Certain footsteps as a whole, or even individual lines, will resonate differently in each of us. Our purpose is strongly lit against everyone’s understandable, perceivable pessimism. In our imagination, we envision a paramount change in how we see: namely, that being worthy of love is being of service.
In the fifth footstep of Rise to the Sun (“Worthy of Love”), Col. Nancy Black, MD says “It’s the recognition that we’re all in this together.” That is the magic we need.
Yet, in democratic societies like America, this isn’t yet happening. What we do is compete to win. America’s dimming reputation as a ‘beacon of freedom’ may be obvious, but beacons of freedom are people, not societies. Our exploration of a new future is born inside ourselves. To restore freedom, the moral question is not of ‘compete first, make friends later.’

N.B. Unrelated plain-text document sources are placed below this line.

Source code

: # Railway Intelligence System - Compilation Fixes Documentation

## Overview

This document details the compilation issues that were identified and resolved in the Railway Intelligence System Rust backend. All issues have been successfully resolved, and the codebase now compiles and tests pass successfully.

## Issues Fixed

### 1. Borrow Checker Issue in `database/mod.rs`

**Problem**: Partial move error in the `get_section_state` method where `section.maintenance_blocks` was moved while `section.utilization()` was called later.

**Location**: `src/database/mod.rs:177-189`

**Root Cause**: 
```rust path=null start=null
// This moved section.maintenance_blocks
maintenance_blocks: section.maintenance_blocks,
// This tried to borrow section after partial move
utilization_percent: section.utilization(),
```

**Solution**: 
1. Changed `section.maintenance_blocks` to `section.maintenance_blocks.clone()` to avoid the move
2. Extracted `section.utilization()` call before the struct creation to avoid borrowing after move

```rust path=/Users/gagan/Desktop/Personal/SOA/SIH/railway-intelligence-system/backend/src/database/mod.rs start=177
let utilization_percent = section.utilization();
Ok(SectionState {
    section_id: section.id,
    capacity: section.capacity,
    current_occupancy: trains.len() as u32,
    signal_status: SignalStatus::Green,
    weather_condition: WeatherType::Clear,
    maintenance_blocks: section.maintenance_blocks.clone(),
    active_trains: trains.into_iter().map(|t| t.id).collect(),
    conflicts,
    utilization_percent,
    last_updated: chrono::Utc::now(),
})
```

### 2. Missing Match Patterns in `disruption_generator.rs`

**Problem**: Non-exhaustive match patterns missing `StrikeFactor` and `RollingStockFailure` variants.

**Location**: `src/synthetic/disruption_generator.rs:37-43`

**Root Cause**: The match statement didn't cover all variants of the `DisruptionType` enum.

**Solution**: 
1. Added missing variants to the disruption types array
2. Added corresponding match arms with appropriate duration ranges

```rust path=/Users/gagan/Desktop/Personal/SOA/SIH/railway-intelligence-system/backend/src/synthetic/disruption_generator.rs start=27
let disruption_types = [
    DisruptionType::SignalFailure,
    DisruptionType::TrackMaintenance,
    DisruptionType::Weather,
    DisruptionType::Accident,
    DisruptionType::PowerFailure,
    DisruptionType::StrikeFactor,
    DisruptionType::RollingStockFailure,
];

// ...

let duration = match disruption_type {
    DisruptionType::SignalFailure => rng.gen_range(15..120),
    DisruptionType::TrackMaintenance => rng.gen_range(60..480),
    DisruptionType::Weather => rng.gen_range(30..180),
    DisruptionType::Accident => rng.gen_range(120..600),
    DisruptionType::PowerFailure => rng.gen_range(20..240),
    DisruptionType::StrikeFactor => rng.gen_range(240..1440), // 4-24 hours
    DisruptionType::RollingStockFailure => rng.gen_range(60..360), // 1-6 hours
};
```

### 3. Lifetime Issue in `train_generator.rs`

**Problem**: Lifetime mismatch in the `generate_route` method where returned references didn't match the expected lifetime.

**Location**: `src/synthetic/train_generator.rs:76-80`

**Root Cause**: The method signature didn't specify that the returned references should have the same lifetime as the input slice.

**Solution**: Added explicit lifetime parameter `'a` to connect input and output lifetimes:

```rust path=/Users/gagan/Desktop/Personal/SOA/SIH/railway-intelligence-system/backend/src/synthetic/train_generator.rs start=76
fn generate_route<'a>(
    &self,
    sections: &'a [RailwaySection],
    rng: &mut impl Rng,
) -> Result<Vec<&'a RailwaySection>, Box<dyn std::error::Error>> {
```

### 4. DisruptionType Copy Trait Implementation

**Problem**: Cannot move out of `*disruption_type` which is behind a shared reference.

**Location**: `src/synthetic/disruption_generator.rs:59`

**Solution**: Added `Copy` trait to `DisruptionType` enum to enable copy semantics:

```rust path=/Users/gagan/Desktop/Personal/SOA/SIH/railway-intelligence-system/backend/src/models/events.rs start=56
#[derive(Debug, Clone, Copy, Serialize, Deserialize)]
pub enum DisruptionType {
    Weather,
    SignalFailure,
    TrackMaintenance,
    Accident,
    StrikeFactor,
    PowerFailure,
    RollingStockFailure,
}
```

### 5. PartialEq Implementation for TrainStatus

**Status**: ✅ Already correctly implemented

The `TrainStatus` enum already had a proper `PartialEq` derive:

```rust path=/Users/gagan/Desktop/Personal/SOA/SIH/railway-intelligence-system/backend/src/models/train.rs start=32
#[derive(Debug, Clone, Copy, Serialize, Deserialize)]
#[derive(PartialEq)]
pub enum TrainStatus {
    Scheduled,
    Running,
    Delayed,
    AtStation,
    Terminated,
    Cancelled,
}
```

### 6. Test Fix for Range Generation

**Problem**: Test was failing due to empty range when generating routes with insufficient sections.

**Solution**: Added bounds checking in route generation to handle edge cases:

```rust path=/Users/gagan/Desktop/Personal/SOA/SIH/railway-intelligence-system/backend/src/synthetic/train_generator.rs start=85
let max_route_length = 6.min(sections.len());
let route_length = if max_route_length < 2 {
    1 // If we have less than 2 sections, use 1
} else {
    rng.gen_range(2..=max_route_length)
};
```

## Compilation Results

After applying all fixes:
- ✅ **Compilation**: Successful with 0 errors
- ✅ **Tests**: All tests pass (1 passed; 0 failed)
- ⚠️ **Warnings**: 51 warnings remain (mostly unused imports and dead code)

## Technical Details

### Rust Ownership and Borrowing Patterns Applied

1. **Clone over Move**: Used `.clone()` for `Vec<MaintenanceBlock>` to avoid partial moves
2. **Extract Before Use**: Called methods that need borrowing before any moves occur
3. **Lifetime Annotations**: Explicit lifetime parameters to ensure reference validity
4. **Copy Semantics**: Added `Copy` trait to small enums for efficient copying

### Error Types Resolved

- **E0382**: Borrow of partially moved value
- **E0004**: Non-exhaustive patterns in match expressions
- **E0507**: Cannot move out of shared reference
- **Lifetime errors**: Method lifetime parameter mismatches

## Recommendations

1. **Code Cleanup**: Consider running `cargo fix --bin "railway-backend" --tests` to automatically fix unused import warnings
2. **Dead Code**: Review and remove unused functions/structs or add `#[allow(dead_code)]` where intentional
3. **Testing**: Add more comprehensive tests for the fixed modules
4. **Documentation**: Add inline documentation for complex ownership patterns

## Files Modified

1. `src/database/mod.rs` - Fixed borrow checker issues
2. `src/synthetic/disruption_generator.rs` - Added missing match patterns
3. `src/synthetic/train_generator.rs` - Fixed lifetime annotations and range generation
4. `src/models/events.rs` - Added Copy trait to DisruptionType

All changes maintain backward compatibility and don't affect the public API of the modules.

In us, and around us, are signs of ‘stuckness’ – being unable to move or progress. The conditions for interdependence are not secure or widespread. What we can do is to learn to stabilize, and share, those conditions in our bodies first.
Reaching India in the journey of the book begins the seventh footstep (“This Thing Called Love”): “This is a very special chapter because I’m arriving somewhere entirely new with you. I never thought I’d be finding out for myself what love is actually supposed to do. As we place our attention on love itself, the desire for freedom begins anew. The footsteps we have taken have progressed toward freedom, so it is time now not to just see, but to do. Lifting up your heart, not just for a moment, but for a lifetime. It all begins in the body.”
I have here on my table a little piece of paper on which it says: “A footstep is a measure of one’s intention to move.” That, too, is the magic we need, and yet, be prescriptive. We can get further by retraining ourselves to find freedom from the emotional burdens of the present. In considering what the book would offer, I started to see that ‘techniques’ are not what we need in the context of finding freedom. We must be free of compromise – to not have half a lunch so to speak – but rather to have what we need.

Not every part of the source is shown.